# [What to work on]
From the listing below, pull each line that includes "effectivepython".

■ ■ ■ ■

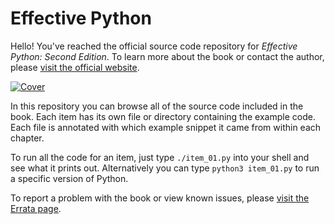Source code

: # Effective Python

Hello! You've reached the official source code repository for _Effective Python: Second Edition_. To learn more about the book or contact the author, please [visit the official website](https://effectivepython.com).

[![Cover](./cover.jpg)](https://effectivepython.com)

In this repository you can browse all of the source code included in the book. Each item has its own file or directory containing the example code. Each file is annotated with which example snippet it came from within each chapter.

To run all the code for an item, just type `./item_01.py` into your shell and see what it prints out. Alternatively you can type `python3 item_01.py` to run a specific version of Python.

To report a problem with the book or view known issues, please [visit the Errata page](./Errata.md).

■ ■ ■ ■

# [Written solution]
Hello! You've reached the official source code repository for _Effective Python: Second Edition_. To learn more about the book or contact the author, please [visit the official website](https://effectivepython.com).
[![Cover](./cover.jpg)](https://effectivepython.com)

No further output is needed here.